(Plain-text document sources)
- - -

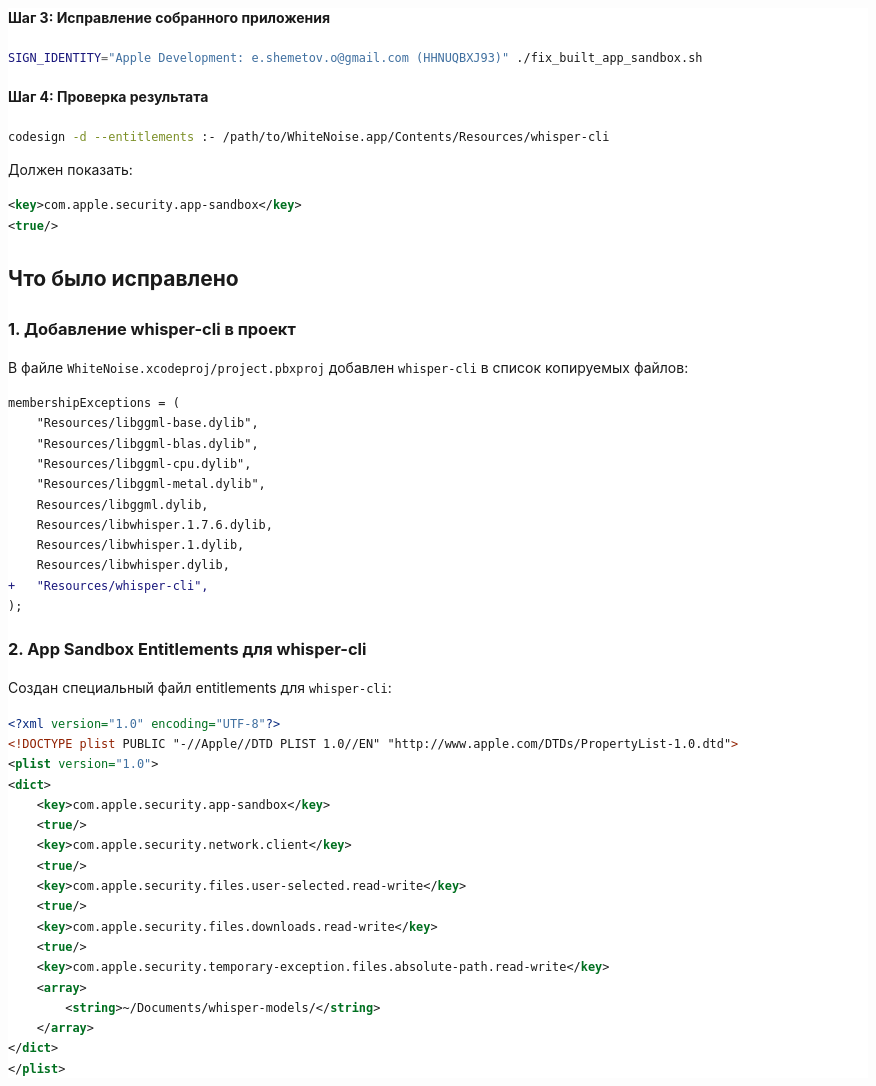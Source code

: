 #### Шаг 3: Исправление собранного приложения

```bash
SIGN_IDENTITY="Apple Development: e.shemetov.o@gmail.com (HHNUQBXJ93)" ./fix_built_app_sandbox.sh
```

#### Шаг 4: Проверка результата

```bash
codesign -d --entitlements :- /path/to/WhiteNoise.app/Contents/Resources/whisper-cli
```

Должен показать:
```xml
<key>com.apple.security.app-sandbox</key>
<true/>
```

## Что было исправлено

### 1. Добавление whisper-cli в проект

В файле `WhiteNoise.xcodeproj/project.pbxproj` добавлен `whisper-cli` в список копируемых файлов:

```diff
membershipExceptions = (
    "Resources/libggml-base.dylib",
    "Resources/libggml-blas.dylib",
    "Resources/libggml-cpu.dylib",
    "Resources/libggml-metal.dylib",
    Resources/libggml.dylib,
    Resources/libwhisper.1.7.6.dylib,
    Resources/libwhisper.1.dylib,
    Resources/libwhisper.dylib,
+   "Resources/whisper-cli",
);
```

### 2. App Sandbox Entitlements для whisper-cli

Создан специальный файл entitlements для `whisper-cli`:

```xml
<?xml version="1.0" encoding="UTF-8"?>
<!DOCTYPE plist PUBLIC "-//Apple//DTD PLIST 1.0//EN" "http://www.apple.com/DTDs/PropertyList-1.0.dtd">
<plist version="1.0">
<dict>
    <key>com.apple.security.app-sandbox</key>
    <true/>
    <key>com.apple.security.network.client</key>
    <true/>
    <key>com.apple.security.files.user-selected.read-write</key>
    <true/>
    <key>com.apple.security.files.downloads.read-write</key>
    <true/>
    <key>com.apple.security.temporary-exception.files.absolute-path.read-write</key>
    <array>
        <string>~/Documents/whisper-models/</string>
    </array>
</dict>
</plist>
```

- - -

**Instructions for the task**
Write out each line of the data that holds the string "version".

**Exercise result**
<?xml version="1.0" encoding="UTF-8"?>
<plist version="1.0">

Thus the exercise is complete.